Look through the data below for the line with "2. Abre la carpeta" and the line with "- /assets/img/Anteriores #", then output those two and all lines in between, exactly as written.

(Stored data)
--------------------------------
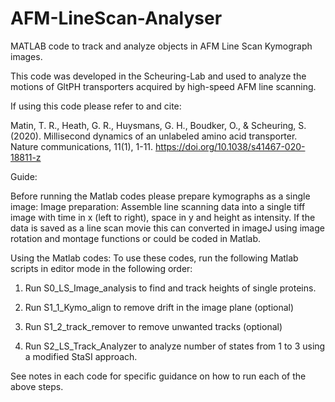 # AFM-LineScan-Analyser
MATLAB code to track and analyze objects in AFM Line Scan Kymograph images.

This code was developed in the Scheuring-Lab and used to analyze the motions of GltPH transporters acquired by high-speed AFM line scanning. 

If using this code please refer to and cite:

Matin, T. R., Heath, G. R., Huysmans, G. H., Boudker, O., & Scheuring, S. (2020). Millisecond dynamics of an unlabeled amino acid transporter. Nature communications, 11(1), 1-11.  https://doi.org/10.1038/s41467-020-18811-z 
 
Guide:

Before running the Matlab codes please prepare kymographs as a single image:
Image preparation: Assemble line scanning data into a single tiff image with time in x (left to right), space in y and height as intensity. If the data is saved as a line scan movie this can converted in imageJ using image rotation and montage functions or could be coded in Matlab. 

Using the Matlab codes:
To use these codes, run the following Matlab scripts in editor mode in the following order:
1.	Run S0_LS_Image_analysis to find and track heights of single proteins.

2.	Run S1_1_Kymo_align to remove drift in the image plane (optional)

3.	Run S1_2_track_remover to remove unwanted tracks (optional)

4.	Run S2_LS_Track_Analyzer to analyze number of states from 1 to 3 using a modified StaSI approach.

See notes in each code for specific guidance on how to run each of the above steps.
--------------------------------
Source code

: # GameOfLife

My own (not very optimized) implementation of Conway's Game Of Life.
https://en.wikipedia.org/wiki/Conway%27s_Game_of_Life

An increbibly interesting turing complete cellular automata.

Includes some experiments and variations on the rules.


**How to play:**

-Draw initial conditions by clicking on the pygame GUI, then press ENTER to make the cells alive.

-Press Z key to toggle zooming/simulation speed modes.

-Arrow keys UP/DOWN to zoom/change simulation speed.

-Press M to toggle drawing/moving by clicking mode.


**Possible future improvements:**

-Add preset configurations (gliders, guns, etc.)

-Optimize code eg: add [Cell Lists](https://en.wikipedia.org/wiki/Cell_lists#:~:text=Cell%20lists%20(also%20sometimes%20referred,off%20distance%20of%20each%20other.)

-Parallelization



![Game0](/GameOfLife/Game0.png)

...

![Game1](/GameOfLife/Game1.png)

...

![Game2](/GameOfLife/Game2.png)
--------------------------------
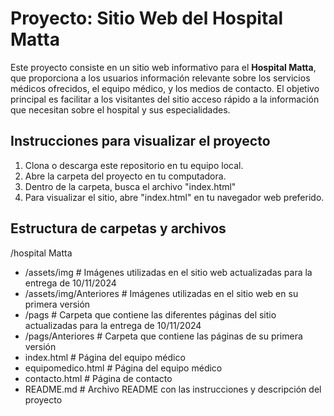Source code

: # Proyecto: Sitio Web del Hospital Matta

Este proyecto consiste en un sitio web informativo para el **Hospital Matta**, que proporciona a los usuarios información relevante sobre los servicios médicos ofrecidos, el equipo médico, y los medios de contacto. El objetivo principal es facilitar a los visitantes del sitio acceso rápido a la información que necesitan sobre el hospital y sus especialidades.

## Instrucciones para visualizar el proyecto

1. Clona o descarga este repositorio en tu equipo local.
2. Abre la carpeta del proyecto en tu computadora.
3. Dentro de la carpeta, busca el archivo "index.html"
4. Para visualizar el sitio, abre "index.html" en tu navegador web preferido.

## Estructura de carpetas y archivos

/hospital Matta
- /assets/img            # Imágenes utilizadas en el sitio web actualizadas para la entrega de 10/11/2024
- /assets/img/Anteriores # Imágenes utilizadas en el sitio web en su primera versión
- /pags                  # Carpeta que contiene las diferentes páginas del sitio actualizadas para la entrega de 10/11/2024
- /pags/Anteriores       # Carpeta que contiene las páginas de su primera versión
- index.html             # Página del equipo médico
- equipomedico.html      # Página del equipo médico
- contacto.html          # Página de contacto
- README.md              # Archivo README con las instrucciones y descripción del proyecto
--------------------------------
* Answer for the task *
2. Abre la carpeta del proyecto en tu computadora.
3. Dentro de la carpeta, busca el archivo "index.html"
4. Para visualizar el sitio, abre "index.html" en tu navegador web preferido.

## Estructura de carpetas y archivos

/hospital Matta
- /assets/img            # Imágenes utilizadas en el sitio web actualizadas para la entrega de 10/11/2024
- /assets/img/Anteriores # Imágenes utilizadas en el sitio web en su primera versión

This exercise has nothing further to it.